Tercüme: “Aşk, bu sözün dışarıya çıkmasını ister. Aynanın gammâz olmaması nasıl olur? Bilir misin, senin aynan niçin gammâz değildir? Çünkü onun yüzünden pas giderilmemiştir. Alâyiş pasından kurtulmuş olan ayna, Hudâ güneşi nûrunun ışığından dolu olur. Git, yüzünden pası temizle; ondan sonra o nûru idrâk et!”

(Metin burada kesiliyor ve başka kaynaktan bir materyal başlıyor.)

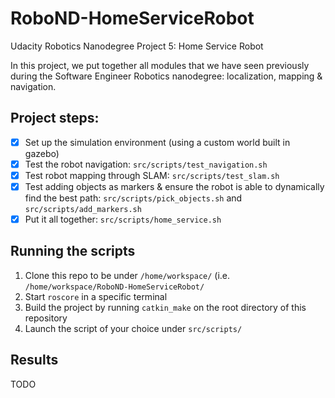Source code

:# RoboND-HomeServiceRobot
Udacity Robotics Nanodegree Project 5: Home Service Robot

In this project, we put together all modules that we have seen previously during the Software Engineer Robotics nanodegree: localization, mapping & navigation.

## Project steps:
- [x] Set up the simulation environment (using a custom world built in gazebo)
- [x] Test the robot navigation: `src/scripts/test_navigation.sh`
- [x] Test robot mapping through SLAM: `src/scripts/test_slam.sh`
- [x] Test adding objects as markers & ensure the robot is able to dynamically find the best path: `src/scripts/pick_objects.sh` and `src/scripts/add_markers.sh`
- [x] Put it all together: `src/scripts/home_service.sh`

## Running the scripts
1. Clone this repo to be under `/home/workspace/` (i.e. `/home/workspace/RoboND-HomeServiceRobot/`
2. Start `roscore` in a specific terminal
3. Build the project by running `catkin_make` on the root directory of this repository
4. Launch the script of your choice under `src/scripts/`

## Results
TODO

Hak Teâlâ hazretlerinin bu kerîm olan açığa çıkışı hakkında Kur’ân-ı mecîdinde “Lekad halaknel insâne fî ahseni takvîm” (Tîn, 95/4) ya'nî “Biz insanı gâyet güzel bir taayyünde ve bir şekilde hálk ettik” buyurur. Çünkü onun taayyünü ve insânî sûreti, Hakk’ın isimlerine âit toplayıcılık ile açığa çıkmasına müsâittir. Sen bu âyet-i kerîmedeki işâreti çok iyi düşünüp ma’nâsını derinlemesine araştır! Çünkü o ilâhî ma‘rifeti özleridir; ve ilâhî hikmetin pınarlarıdır. Her ne zaman sana ilâhi ma'rifette bir zorluk olursa insanı tetkîk et! O zorluğun n hallolur. “İkra’ kitâbek, kefâ bi nefsikel yevme aleyke hasîbâ” (İsrâ, 17/14) ya‘nî “Kendi kitâbını oku! Hesap görücü olarak o kitap nefsine bugün yeter.”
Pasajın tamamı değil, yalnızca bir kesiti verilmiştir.